Мария шла дальше, к своему дому и размышляла вслух.
- Вот, и мать расстроилась, зря она так разволновалась. Помиримся мы с Гришей, непременно помиримся! Нельзя никак волю чувствам давать. Нужно жить все время с оглядкой. Вот и я не подумала, что ссора с Гришей кого-то коснется. Вроде бы это только наше дело, а нет! Мать переживает, дети расстроились. Особенно старший, он у нас мудрый мальчик, не по годам. Диву только даешься, как скажет что-нибудь, как старенький дедок. Так рассудит, что и взрослому так не рассудить!
 Щеколду на калитке Мария подняла осторожно, чтобы не брякнула, не разбудила кого-нибудь невзначай. В будке рыкнула собака, но лая не подняла, узнала припозднившуюся хозяйку.
 Дверь в дом была не заперта. Мария прошлась по дому. Все было в порядке, дети спали. Григорий поднял голову.
- Явилась, гулена, ложись быстро спать, а то уж утро вот-вот наступит, хоть пару часов вздремни.
- Сейчас прямо и улеглась, я на веранде сегодня спать буду, - шепотом ответила Мария.
 Она взяла простыню, ночнушку и вышла в сени, разделась, сполоснула в тазу ноги и улеглась.
 Дверь в дом тихонько скрипнула. Григорий вышел на веранду, шлепая босыми ногами по чистому деревянному полу.
- Значит, забастовка, ну, если гора не идет к Магомету, Магомет пойдет к горе. Подвинься! – властно сказал он. В голосе его были такие нотки, что Мария не стала перечить, подвинулась и оказалась в крепких обьятиях мужа. У неё закружилась голова.
- Ну что, аника-воин, навоевалась? Утихомирилась? Куда нам деться друг от друга. Ладно, я критику твою к сведению приму, поменьше буду задерживаться.
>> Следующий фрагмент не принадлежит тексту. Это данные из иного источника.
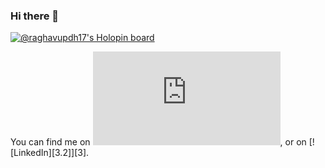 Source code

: ### Hi there 👋
[![@raghavupdh17's Holopin board](https://holopin.me/raghavupdh17)](https://holopin.io/@raghavupdh17)

<!-- Actual text -->

You can find me on [![Twitter][1.2]][1], or on [![LinkedIn][3.2]][3].

<!-- Icons -->

[1.2]: https://www.freepnglogos.com/images/linkedin-logo-png-1853.html
[2.2]: https://www.freepnglogos.com/images/linkedin-logo-png-1853.html

<!-- Links to your social media accounts -->

[1]: https://twitter.com/raghavu37260366
[2]: https://www.linkedin.com/in/raghav-upadhyay-769410252/

<!--
**viper-raghav/viper-raghav** is a ✨ _special_ ✨ repository because its `README.md` (this file) appears on your GitHub profile.

Here are some ideas to get you started:

- 🔭 I’m currently working on ...
- 🌱 I’m currently learning ...
- 👯 I’m looking to collaborate on ...
- 🤔 I’m looking for help with ...
- 💬 Ask me about ...
- 📫 How to reach me: ...
- 😄 Pronouns: ...
- ⚡ Fun fact: ...
-->
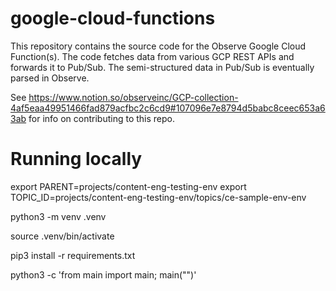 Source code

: # google-cloud-functions

This repository contains the source code for the Observe Google Cloud Function(s).
The code fetches data from various GCP REST APIs and forwards it to Pub/Sub.
The semi-structured data in Pub/Sub is eventually parsed in Observe.

See https://www.notion.so/observeinc/GCP-collection-4af5eaa49951466fad879acfbc2c6cd9#107096e7e8794d5babc8ceec653a63ab
for info on contributing to this repo.

# Running locally

export PARENT=projects/content-eng-testing-env
export TOPIC_ID=projects/content-eng-testing-env/topics/ce-sample-env-env

python3 -m venv .venv

source .venv/bin/activate

pip3 install -r requirements.txt

python3 -c 'from main import main; main("")'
Утро нового дня было ясным и чистым. Мария привычно хлопотала по дому, и все у нее получалось прекрасно, она даже напевала какую-то нежную мелодию…
Управившись по хозяйству, она отправилась на ферму. Девчата стояли плотным кружком и о чем-то тревожно переговаривались. Мария услышала только обрывки фраз:
- Это Мария… Только у Марии, мы были не на каблучках все… Мы не могли… Это Мария… Только Мария…
- Что вы там с утра меня вспоминаете, девчата? Или провинилась я в чем-то?
- Мария, у тебя туфельки на каблучке были? На остреньком?
- На каблучке, на остреньком, такие удобные, мягкие, на ноге не чувствуются совсем. Да что такое? Почему вы спрашиваете?
- Да Луша с утра плачет. Стала утром пол мыть, а у нее половицы как оспой побиты, а она недавно пол красила, ровненький был, как стеклышко, а теперь что ей делать, ты пол своими дробушечками испортила.
- Как же быть теперь? А ну, Верунька, бежим, посмотрим.
Луша действительно сидела на крылечке и плакала.
- Не придумаю, что делать, покрасить бы, так разве эти оспины закрасишь?
- Прости меня, подруга дорогая, прости, я не нарочно!
- Да я понимаю, но как теперь избыть беду эту?
- Я на поклон к Григорию пойду, он человек мастеровой, что-нибудь придумает!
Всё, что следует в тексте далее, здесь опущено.